The “God, where are you? Do you even exist? And if you do, why would you allow these horrible things to happen?” sorts of feelings.
I’d go into grief over past losses, crying and piling up tissues. I’d go into my fury over a past hurt, punching the air in anger or screaming into the towel. I’d cry or scream until I found my way to the other side of the feelings, and I’d feel wrung out, but also like I’d reconnected to something I needed. Scraping away that top layer of emotional crud opened me up to the joy.
Then somewhere along the way, I ended up finding out that the group I’d been doing this kind of work with had several corrupt people in leadership. That reignited some of my initial embarrassment that I was doing this basically kind of crazy thing, by going into my office and—of all things!—screaming into a towel or crying.
So, feeling self-conscious, I stopped doing it.
* * *
All these years later, I’ve started doing process work, again.
I suppose you could say that the (collective) pain got to be enough. I’ve always been a news reader, and I have a deeply self-righteous streak. I’ve always been one who cries in the face of human suffering.
And somehow, the confusion and nuance and pain of the world that I’ve been bearing witness to, particularly in the past two years, has become overwhelming. Maybe you understand, too. It looks like hiding out from your social media feeds or feeling so anxious when you watch the news that you just.can’t.even.
When I talk to people about practicing courage (such as I do in my forthcoming book, The Courage Habit), I talk about accessing the body. Meditation, dance, running, yoga—they’re all great ways to access the body.
But what I’ve needed in the face of the pain these days has been something more. So back to it I go, screaming into towels in my office or crying out my tears until I think there are none left.
And, just as it was all those years before, scraping off that top layer of anger and sadness reveals something underneath that is calmer, steadier, and happier.
I realized that I’d been avoiding process work all these years as a strategy for outrunning despair. Sometimes, when I’m crying, the grief that I feel is the grief of despair. I touch into those places where it all truly feels hopeless. I cry long and hard, or I scream until I’m hoarse, and then every single time, by the end of that processing, I feel lighter and a smile plays on my face.

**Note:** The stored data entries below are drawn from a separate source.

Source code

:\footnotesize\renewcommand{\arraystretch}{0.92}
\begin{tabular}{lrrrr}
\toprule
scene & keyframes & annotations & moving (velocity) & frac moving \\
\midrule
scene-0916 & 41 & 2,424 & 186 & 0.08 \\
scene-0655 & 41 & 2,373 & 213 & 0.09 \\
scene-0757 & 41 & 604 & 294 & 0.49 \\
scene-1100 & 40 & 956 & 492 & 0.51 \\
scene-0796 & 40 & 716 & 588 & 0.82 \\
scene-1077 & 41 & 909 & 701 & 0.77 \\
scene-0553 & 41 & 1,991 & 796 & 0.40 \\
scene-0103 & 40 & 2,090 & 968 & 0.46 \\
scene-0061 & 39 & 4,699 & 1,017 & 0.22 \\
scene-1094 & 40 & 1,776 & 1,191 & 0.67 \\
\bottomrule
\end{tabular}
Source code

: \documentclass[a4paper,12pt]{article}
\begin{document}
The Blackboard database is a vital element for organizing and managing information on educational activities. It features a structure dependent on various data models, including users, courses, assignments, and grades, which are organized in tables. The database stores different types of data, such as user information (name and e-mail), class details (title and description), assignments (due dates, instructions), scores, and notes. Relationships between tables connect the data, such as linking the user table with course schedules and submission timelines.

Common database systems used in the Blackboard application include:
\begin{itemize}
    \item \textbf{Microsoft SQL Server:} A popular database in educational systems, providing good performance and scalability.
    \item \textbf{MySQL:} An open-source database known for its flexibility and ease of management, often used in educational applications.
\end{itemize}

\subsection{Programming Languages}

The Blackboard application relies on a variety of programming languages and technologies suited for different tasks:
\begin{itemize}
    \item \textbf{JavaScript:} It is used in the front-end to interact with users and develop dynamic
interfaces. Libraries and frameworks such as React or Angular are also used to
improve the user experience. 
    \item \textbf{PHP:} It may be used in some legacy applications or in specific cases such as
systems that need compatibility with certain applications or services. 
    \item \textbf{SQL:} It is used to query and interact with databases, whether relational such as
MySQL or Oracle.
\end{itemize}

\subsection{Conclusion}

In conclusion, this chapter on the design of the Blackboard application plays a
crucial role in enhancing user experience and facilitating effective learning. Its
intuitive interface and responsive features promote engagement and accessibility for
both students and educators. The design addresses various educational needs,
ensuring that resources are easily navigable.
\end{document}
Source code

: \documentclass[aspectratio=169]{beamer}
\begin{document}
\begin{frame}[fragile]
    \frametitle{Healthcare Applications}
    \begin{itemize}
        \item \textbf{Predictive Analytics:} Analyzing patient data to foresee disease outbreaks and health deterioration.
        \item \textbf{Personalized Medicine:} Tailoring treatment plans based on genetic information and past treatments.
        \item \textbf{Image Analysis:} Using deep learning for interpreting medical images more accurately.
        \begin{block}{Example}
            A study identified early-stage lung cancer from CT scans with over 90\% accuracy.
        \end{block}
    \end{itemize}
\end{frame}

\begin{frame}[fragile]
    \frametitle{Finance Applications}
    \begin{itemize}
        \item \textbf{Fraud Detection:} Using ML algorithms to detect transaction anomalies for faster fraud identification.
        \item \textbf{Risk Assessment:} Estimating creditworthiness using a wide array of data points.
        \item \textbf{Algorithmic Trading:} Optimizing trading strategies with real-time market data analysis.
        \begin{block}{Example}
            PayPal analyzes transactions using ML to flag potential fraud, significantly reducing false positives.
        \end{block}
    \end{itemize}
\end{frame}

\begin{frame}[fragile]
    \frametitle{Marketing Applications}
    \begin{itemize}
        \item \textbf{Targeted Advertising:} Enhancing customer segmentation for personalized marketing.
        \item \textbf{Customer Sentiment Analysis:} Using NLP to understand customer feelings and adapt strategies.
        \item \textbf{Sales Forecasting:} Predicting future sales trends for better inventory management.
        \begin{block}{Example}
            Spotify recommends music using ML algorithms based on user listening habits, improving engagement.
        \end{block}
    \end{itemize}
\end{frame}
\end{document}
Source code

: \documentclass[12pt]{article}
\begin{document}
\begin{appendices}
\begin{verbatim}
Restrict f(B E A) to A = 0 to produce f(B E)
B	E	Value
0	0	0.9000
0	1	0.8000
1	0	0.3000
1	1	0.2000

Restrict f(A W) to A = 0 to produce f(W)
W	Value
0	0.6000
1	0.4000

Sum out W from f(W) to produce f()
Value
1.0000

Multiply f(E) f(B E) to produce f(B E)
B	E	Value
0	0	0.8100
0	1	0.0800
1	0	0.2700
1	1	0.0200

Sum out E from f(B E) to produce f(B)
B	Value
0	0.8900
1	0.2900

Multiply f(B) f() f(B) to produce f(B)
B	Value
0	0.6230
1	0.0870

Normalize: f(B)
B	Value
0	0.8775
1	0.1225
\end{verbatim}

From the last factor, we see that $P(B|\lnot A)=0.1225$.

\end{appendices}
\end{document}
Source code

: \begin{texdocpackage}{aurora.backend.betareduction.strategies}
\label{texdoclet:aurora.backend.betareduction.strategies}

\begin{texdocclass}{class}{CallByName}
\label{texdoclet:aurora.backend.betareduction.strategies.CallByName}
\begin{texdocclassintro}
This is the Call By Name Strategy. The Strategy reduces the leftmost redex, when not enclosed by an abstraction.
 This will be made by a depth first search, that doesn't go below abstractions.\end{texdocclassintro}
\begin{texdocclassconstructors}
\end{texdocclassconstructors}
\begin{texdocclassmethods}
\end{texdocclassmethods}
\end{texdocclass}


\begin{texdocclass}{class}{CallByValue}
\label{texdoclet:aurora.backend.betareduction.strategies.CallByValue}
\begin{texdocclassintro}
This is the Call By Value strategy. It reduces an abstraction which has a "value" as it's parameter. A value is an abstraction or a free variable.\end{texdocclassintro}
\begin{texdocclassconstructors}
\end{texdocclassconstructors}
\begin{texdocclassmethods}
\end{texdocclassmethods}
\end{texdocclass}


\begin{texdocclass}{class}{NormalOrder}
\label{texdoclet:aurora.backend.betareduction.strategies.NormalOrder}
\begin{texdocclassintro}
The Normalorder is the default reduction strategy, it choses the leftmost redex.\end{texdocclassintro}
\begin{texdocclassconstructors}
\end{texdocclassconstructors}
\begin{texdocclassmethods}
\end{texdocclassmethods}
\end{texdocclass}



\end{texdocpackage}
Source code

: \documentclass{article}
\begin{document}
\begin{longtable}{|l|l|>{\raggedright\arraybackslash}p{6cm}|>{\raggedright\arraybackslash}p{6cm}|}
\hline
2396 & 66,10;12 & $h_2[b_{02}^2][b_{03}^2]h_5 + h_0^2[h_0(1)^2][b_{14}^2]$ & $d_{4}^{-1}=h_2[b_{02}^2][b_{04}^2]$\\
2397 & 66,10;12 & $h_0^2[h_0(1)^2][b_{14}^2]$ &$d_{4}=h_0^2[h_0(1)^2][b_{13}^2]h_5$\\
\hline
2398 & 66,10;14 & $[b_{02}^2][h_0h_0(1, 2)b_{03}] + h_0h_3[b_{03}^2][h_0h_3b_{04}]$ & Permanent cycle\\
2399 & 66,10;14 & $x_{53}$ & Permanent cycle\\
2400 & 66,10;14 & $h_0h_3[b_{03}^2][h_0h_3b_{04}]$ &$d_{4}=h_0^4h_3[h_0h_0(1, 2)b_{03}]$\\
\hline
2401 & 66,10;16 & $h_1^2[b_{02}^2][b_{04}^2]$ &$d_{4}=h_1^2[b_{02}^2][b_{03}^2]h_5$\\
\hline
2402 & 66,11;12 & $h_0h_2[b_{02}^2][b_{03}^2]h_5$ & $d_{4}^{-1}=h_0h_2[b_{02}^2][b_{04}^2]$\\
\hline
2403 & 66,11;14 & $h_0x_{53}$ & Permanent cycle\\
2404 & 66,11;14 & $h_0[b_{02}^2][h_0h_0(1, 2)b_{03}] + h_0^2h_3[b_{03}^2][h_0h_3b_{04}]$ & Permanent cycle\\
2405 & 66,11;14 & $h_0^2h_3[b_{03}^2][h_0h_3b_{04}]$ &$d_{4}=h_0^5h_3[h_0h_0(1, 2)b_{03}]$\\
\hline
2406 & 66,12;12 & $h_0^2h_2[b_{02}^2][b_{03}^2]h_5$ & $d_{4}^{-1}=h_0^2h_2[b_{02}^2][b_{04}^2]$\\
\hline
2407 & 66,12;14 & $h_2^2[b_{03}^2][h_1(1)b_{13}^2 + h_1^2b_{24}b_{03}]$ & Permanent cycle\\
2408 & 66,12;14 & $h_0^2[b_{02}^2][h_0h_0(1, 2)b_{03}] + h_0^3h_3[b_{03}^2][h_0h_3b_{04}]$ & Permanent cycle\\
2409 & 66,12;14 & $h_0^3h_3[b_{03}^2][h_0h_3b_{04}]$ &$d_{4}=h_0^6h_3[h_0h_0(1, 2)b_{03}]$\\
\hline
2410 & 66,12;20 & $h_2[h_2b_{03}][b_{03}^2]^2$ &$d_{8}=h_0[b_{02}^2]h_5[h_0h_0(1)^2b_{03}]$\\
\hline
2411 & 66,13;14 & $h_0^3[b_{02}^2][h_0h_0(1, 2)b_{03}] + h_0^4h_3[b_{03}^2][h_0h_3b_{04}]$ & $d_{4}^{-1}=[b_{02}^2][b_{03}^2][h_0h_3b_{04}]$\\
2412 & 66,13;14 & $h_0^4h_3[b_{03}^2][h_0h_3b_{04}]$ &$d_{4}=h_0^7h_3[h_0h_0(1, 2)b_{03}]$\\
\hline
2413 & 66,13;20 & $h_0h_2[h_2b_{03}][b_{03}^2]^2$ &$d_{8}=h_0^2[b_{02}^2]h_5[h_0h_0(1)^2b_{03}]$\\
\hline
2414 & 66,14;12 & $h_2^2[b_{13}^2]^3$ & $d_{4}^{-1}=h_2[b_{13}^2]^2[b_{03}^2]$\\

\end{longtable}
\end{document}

We need each other, right now.
We need the world to change.
We need people to wake up.
We need people to bear witness to those who suffer, so that they aren’t alone in their suffering.
We need people to roll up sleeves and get to work.
We need movement.
We need to feed the hungry, and fight for the oppressed.
These are our fellow human beings; this is our human family. I don’t know what it is to be human, if not to stand up for one another and try to change things for the better, so that it’s not just you and me with internet connections who are getting to live joyful lives, but everyone.
I don’t know how I can be a human who takes a stand for other humans, without doing my work to scrape off the top layer of emotional crud that gets in my way. If I don’t take the time to process through, then I am only ever trying to outrun despair. Because despair is what happens when that emotional crud piles up.
If you have found yourself feeling more and more sadness at what you see on the news, then here’s the thing: Find the songs that help you to release your grief. Sit down, in a quiet space, with a box of tissues, and cry it out. Or pound pillows. Or scream into towels.
Scream out your despair, so that you don’t have to outrun your despair. Access the body and process your way through, to the other side.
That other side is where you find the strength and courage to pick up your life, your part in this human experience, and give something to others so that something can be given to you.